World Habitat Day: Call to sanitised living environment

The Global Observance of World Habitat Day (WHD), held on the theme: Resilient urban economies : Cities as drivers of growth and recovery, was held in Baku, Azerbaijan on October 2, 2023.

World Habitat Day is marked on the first Monday of October each year and is recognised by the United Nations to reflect on the state of towns and cities, and on the basic right of all to adequate shelter.

The day is also intended to remind the world that everyone has the power and the responsibility to shape the future of towns and cities.

It is also a global observance aimed at raising awareness of the importance of sustainable urban development, adequate housing, and access to basic amenities.

This annual event provides an opportunity to reflect on the state of our cities and towns and to advocate positive changes that promote better living conditions for all.

WHD calls for action to address housing challenges, urban inequality, and environmental sustainability.

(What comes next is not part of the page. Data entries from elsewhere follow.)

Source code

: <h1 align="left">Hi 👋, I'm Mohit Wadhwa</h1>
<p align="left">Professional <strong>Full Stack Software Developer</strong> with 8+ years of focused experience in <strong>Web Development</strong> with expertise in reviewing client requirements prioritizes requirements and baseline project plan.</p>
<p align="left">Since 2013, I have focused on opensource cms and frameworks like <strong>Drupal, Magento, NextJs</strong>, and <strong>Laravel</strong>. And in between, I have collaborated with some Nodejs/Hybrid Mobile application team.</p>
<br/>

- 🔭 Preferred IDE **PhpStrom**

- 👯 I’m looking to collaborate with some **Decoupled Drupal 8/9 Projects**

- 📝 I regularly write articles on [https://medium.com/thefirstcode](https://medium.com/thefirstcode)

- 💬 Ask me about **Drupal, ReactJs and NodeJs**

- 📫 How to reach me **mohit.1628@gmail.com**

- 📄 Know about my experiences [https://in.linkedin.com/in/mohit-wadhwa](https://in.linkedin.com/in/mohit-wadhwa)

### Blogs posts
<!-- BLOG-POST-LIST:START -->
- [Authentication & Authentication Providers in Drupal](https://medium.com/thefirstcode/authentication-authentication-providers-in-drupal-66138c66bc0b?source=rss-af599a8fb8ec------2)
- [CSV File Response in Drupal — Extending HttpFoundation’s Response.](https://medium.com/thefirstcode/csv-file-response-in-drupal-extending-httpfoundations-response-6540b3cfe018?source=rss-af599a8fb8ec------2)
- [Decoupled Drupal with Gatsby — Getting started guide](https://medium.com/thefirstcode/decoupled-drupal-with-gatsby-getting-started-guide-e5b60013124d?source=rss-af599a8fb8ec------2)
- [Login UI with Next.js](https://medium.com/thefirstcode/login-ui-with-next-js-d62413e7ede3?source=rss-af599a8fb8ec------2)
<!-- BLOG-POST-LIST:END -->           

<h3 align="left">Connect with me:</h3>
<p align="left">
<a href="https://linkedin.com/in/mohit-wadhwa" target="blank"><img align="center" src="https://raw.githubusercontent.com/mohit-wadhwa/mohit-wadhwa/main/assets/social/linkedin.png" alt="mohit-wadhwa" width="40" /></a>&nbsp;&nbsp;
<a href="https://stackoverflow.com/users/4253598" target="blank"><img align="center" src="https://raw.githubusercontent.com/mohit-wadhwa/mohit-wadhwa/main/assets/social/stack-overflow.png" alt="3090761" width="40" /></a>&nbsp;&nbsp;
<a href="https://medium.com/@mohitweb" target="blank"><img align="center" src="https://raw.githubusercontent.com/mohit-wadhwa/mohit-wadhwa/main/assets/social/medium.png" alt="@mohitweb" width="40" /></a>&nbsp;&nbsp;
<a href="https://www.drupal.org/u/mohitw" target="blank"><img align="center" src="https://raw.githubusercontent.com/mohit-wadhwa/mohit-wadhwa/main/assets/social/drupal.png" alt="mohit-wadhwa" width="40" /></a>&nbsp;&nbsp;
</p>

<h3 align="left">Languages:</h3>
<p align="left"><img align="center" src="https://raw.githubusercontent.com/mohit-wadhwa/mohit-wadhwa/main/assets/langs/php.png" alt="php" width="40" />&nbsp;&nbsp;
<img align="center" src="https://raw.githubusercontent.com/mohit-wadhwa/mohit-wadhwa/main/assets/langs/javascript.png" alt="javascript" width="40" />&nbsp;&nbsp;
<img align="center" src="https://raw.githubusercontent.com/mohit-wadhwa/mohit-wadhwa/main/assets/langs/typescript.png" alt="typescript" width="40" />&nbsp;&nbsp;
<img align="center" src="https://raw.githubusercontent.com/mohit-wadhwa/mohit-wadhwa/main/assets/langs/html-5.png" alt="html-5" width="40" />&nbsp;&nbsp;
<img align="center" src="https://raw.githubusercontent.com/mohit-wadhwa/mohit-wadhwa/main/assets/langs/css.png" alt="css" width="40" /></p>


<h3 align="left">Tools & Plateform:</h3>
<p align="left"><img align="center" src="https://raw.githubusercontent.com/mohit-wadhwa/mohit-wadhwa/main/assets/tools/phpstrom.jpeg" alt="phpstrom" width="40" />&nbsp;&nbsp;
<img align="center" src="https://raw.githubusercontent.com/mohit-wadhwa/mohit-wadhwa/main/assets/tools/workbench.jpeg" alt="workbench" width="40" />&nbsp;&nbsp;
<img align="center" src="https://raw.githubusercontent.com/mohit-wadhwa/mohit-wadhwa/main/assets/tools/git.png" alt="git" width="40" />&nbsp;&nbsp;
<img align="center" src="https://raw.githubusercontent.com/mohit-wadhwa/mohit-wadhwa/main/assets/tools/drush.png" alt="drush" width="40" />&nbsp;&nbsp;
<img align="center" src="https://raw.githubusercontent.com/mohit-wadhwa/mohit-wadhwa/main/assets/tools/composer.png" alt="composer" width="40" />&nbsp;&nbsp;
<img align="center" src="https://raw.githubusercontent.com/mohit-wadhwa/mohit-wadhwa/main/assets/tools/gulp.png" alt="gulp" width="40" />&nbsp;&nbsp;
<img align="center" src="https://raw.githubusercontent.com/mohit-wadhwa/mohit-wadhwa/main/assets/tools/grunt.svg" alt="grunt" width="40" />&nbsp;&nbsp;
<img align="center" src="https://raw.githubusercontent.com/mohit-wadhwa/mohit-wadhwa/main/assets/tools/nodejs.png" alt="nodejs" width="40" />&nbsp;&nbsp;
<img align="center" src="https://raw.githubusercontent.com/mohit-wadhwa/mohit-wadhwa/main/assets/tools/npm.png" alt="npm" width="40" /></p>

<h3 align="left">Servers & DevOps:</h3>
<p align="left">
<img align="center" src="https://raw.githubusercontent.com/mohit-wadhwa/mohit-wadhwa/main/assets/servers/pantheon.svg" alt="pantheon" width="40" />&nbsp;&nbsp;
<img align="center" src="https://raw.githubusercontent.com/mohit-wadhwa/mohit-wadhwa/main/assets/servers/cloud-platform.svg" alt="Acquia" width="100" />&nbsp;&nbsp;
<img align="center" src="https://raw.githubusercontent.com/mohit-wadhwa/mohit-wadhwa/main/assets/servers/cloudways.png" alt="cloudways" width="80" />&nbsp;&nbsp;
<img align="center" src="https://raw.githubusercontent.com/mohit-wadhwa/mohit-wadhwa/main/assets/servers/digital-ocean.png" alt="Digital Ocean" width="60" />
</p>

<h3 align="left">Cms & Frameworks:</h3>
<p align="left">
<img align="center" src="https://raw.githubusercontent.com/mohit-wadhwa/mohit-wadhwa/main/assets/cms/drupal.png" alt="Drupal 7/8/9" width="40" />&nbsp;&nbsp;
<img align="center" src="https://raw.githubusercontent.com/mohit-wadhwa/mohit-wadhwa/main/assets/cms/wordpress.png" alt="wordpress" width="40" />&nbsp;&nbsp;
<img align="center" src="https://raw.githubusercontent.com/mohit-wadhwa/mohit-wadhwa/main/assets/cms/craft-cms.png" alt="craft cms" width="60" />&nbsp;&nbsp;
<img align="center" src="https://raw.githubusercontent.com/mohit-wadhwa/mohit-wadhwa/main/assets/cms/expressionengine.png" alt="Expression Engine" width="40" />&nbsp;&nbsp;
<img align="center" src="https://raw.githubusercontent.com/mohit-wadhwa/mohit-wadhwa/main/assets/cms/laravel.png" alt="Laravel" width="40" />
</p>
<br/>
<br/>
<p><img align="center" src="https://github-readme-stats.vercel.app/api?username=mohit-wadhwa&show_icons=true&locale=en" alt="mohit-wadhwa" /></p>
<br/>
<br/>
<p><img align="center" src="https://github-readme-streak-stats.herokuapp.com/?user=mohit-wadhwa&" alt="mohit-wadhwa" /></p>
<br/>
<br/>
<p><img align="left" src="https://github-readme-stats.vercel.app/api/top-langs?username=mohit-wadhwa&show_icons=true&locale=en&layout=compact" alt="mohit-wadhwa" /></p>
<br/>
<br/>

Established by the United Nations to draw attention to the need for sustainable urban development and adequate housing for all, WHD serves as a reminder of the global commitment to create inclusive, safe, and resilient cities and communities.

Indeed, the commemoration of the day serves as a reminder to the haphazard development of our cities, with access to basic amenities still being a great challenge to many a city dweller.

In our capital cities, all across the country, accessing potable water, good sanitation and proper hygiene is still fraught with numerous challenges.

Challenges brought about by residents themselves as well as duty bearers who have shirked their responsibilities.

Dwellings are put up in many places, both authorised and unauthorised, not according to laid down procedure, and sometimes on water and road paths, thus obstructing water flow when it rains and also making those places inaccessible when there is an emergency.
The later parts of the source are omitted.